--- Work item ---
Isolate every line in the data with the string "queries" and copy it.
### Data supplied
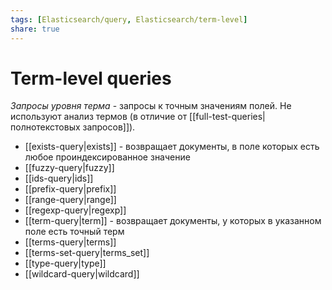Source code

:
 ```yaml
---
tags: [Elasticsearch/query, Elasticsearch/term-level]
share: true
---
```

# Term-level queries
*Запросы уровня терма* - запросы к точным значениям полей. Не используют анализ термов (в отличие от [[full-test-queries|полнотекстовых запросов]]).
- [[exists-query|exists]] - возвращает документы, в поле которых есть любое проиндексированное значение
- [[fuzzy-query|fuzzy]]
- [[ids-query|ids]]
- [[prefix-query|prefix]]
- [[range-query|range]]
- [[regexp-query|regexp]]
- [[term-query|term]] - возвращает документы, у которых в указанном поле есть точный терм
- [[terms-query|terms]]
- [[terms-set-query|terms_set]]
- [[type-query|type]]
- [[wildcard-query|wildcard]]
######
--- Response for this exercise ---
# Term-level queries
*Запросы уровня терма* - запросы к точным значениям полей. Не используют анализ термов (в отличие от [[full-test-queries|полнотекстовых запросов]]).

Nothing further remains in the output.